Wednesday, June 4, 2014

a visit to sleepy hollow

One fine Spring/Summer day we took a gorgeous trip up to Westchester, NY to see some dear friends. The houses! The trees! The magnificent Hudson!


I am a big pop culture nerd and was disappointed to learn that Charles Xavier's giant Westchester mansion from the X-Men movies was actually a manor in England. But the disappointment turned to excitement when we remembered that Westchester was home to Tarrytown...and Sleepy Hollow.


Specifically we went to see Sleepy Hollow Cemetery by the Old Dutch Church.


This area was made famous by Washington Irving's short ghost story "The Legend of Sleepy Hollow", in which the nervous and gangly schoolteacher, Ichabod Crane, is chased by a headless man on a horse.

Mom and I love the Disney cartoon and the movie that starred Johnny Depp and Christina Ricci, but our current favourite is the TV series with the delectable Tom Mison, whose Ichabod is delightfully more dashing than the Irving creation.


In reality Sleepy Hollow Cemetery isn't the least bit creepy. The place is more like a manicured park - a hilly, quiet place with rambling lanes and a river at its base.
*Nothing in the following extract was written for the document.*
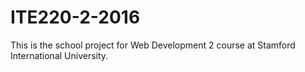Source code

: # ITE220-2-2016
This is the school project for Web Development 2 course at Stamford International University.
The difference is that the winding lanes all pass by funeral temples and memorials of rich and famous American dead. 


Here is a list of the famous interments. Rockefeller's was the most magnificent, all by itself, on the highest hill.


The others ranged from neo-Romanesque...


...to peaceful and pastoral.


A fair number of visitors come through, on foot and by car. While there, we came across a pair of trendy young men with trimmed beards, skinny jeans, and giant cameras. (I was a little hesitant to take a picture of them though.)


Four of our favourite writers are buried here with their families - Emerson, Alcott, Thoreau, and Hawthorne. There were several very impressive tombs - of those remembered and forgotten, well known and unknown.



Chrysler's tomb looked like a bank with a pretty entrance.


As we were leaving the mausoleum, this man fell staggering out of his truck (along with a six-pack in a plastic bag of mostly consumed beer cans). Barely coherent, he told us a sweet tale of Walter Chrysler volunteering at the local fire station.

Our intoxicated guide was there to lay the annual flag on the Chrysler tomb. He seemed eager to tell us more but, driven away by his potent alcoholic fumes, we quickly scurried off.

There were far more tombs and mausoleums than there were graves, in this area. Many of them looked like tiny places of worship themselves - an Egyptian pyramid here, a Celtic chapel there. 

    

We went down to the Pocantico River to take pictures at the new Headless Horseman Bridge (the original, now gone, used to be further down, outside the church and cemetery). Quite a few cars use the bridge for their local shortcut, prompting us to be quick about our photo taking.



    

Irving's grave itself is a modest stone slab in his family plot - no glorious 'house of the dead' - just a fittingly impressive Grandfather Tree.


Mom did indulge my nerdy side, taking my picture next to Crane Way and the tomb of someone named Benedict, for very - ahem - personal reasons.


'Benedict' had a very beautiful and mysterious door, which I found fitting.
I could have walked around forever, but that graveyard was a town in itself...it would have taken the whole day. We did take this last picture in front of the church. I was really resistant to literally having my head on a chopping block!